Staatliche Graphische Sammlung München
Die Staatliche Graphische Sammlung München restituiert nach erfolgreicher, eigener Recherche den sogenannten "Prinzregentenzyklus" von Max Slevogt an die Erben der ursprünglichen Eigentümer
Der Wittelsbacher Ausgleichsfonds wird die Werke von der Eigentümergemeinschaft erwerben
München, 24. Oktober 2025 ERFOLGREICHE PROVENIENZFORSCHUNG! Die Staatliche Graphische Sammlung München erfüllt es - wie der Presse mitgeteilt wurde - mit Freude, dass die Restitution der Aquarelle des sogenannten „Prinzregentenzyklus” sowie des Aquarells „Motiv bei Oberbozen” von Max Slevogt (1868–1932) an die Erben der ursprünglichen Eigentümer zu einem gütlichen Abschluss kommt. Heute, am 24. Oktober 2025 übergeben das Bayerische Staatsministerium für Wissenschaft und Kunst sowie die Direktion der Staatlichen Graphischen Sammlung München im Studiensaal der Staatlichen Graphischen Sammlung München die Werke an die Vertreter der Erben des Sammlers Leo Lewin, Breslau (heutiges Wrocław), und der Erben seines Bruders, des Rechtsanwalts Salo Lewin, Berlin.
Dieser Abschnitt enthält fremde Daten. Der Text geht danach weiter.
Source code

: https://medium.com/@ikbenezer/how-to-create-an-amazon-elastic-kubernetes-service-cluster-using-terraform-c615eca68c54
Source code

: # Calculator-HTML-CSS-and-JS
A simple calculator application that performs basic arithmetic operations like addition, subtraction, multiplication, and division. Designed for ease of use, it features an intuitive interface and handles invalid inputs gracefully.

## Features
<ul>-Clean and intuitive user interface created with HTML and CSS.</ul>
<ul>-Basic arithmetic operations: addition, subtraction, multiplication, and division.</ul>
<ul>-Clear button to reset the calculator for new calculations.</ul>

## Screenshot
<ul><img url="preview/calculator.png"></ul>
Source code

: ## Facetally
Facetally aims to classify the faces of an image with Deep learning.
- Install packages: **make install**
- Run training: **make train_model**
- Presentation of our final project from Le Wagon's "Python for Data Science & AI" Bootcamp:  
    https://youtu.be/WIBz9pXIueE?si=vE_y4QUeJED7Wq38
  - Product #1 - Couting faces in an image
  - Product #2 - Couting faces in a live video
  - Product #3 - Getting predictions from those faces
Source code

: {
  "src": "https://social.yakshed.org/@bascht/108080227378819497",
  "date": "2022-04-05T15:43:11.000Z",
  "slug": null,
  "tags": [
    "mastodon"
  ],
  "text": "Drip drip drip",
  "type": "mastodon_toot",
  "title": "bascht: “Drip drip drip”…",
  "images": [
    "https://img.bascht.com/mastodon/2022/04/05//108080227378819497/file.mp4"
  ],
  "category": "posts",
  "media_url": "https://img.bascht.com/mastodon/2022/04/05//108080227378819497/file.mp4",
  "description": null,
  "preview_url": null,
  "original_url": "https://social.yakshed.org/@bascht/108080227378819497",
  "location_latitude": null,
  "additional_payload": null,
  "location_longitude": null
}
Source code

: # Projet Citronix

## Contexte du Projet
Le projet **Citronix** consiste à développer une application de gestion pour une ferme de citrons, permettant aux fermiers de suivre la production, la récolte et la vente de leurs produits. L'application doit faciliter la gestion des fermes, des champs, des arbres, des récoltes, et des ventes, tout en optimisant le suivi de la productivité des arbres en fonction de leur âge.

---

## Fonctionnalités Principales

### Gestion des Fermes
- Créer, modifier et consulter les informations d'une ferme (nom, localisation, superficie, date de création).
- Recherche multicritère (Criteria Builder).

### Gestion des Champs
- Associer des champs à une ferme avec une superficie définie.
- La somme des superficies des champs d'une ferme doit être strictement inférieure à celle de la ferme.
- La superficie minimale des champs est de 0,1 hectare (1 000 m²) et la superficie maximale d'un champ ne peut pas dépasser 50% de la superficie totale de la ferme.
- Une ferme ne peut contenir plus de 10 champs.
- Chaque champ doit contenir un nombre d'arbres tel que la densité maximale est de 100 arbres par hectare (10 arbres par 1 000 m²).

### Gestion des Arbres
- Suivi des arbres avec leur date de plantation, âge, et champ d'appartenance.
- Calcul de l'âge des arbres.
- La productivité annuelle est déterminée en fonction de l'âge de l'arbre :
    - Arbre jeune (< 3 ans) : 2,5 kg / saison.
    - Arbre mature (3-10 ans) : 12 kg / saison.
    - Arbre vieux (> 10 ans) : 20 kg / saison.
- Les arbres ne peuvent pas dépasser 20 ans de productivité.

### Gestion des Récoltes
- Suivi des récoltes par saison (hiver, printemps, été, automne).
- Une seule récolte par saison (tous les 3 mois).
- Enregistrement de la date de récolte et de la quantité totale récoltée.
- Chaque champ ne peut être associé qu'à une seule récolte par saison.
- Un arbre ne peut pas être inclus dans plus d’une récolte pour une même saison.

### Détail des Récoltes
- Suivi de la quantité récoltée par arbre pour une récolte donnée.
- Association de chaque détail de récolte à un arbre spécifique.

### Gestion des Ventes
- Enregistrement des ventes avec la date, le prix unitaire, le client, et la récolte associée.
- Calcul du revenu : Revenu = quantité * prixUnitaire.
Gefördert durch das Deutsche Zentrum Kulturgutverluste, Magdeburg, und das Bayerische Staatsministerium für Wissenschaft und Kunst konnte die Staatliche Graphische Sammlung München, namentlich die Provenienzforscherin des Hauses, Frau Dr. Ilse von zur Mühlen, die Provenienz der elf Aquarelle des „Prinzregentenzyklus” sowie des Aquarells „Motiv bei Oberbozen” von Max Slevogt proaktiv erforschen.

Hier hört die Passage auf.